#### WORK INSTRUCTIONS
Only lines with the word "shall" are needed; collect each of them from the listing below.

#### PROVIDED RECORDS
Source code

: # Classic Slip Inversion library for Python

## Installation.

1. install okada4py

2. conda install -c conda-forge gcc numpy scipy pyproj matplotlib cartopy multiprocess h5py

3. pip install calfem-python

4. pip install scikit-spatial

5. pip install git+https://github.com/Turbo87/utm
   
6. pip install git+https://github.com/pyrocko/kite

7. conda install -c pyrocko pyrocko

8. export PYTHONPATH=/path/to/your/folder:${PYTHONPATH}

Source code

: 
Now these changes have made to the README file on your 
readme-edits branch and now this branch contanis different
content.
==
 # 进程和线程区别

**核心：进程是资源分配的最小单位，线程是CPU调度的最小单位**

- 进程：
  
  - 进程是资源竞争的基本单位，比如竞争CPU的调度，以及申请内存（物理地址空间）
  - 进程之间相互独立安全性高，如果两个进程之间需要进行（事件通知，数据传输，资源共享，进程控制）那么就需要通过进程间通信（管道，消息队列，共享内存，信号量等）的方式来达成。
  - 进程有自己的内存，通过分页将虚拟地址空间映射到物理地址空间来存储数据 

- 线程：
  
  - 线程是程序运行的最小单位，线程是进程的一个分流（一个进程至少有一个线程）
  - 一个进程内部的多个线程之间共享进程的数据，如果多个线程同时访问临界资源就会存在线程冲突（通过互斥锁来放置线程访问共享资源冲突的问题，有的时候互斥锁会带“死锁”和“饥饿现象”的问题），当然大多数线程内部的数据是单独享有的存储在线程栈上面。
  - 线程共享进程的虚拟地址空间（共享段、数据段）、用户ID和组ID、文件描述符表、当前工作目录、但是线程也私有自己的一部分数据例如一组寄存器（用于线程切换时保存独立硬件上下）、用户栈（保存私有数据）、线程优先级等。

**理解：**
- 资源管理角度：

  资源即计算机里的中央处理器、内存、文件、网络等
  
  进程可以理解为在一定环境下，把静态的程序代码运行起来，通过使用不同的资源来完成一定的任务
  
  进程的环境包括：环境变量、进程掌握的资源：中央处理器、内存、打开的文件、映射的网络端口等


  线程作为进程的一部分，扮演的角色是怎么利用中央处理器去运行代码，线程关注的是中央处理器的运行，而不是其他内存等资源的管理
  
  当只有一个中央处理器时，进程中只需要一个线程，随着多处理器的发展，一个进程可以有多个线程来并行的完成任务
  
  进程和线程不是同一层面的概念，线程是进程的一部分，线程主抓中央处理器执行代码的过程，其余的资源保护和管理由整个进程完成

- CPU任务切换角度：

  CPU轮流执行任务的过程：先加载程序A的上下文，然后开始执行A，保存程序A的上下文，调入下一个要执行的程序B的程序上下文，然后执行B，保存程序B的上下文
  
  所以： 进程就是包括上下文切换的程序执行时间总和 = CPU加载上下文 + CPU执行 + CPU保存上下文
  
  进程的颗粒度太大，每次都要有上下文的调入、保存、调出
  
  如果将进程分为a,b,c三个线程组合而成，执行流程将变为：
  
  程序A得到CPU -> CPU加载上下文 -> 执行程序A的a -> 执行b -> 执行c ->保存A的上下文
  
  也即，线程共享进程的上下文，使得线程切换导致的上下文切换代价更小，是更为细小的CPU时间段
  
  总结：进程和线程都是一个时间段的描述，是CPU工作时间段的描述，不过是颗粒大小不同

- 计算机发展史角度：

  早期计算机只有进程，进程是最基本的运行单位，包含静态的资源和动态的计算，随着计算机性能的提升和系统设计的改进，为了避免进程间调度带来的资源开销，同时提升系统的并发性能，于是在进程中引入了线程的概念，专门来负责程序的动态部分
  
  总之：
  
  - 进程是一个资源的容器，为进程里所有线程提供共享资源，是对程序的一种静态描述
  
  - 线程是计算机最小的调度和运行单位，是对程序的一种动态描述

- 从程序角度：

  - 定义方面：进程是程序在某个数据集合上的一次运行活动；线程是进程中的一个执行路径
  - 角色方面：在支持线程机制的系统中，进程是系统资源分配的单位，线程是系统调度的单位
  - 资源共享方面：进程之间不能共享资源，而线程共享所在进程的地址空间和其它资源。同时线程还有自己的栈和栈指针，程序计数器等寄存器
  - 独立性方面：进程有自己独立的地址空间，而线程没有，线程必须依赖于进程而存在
---
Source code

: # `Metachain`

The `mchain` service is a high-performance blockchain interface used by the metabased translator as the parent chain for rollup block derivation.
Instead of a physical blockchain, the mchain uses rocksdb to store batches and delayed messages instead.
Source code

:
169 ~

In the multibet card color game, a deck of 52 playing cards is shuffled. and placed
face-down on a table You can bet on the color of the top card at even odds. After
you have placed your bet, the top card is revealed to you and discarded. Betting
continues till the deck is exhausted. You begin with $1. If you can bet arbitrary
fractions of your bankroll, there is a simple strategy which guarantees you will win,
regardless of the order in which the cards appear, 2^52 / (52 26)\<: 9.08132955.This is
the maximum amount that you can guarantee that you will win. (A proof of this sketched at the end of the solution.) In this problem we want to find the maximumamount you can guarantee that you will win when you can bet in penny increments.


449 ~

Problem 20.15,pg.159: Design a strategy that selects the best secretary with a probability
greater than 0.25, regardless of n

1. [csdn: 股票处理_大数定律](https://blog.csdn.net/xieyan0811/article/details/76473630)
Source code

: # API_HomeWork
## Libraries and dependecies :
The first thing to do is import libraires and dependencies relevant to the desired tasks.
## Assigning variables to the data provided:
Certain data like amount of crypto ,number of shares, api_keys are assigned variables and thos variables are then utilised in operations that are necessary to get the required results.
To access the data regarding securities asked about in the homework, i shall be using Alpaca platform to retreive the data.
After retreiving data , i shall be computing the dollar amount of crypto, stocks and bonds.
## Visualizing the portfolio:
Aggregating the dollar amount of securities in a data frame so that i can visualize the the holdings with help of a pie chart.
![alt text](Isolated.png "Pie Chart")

#### ANSWER BOX
To access the data regarding securities asked about in the homework, i shall be using Alpaca platform to retreive the data.
After retreiving data , i shall be computing the dollar amount of crypto, stocks and bonds.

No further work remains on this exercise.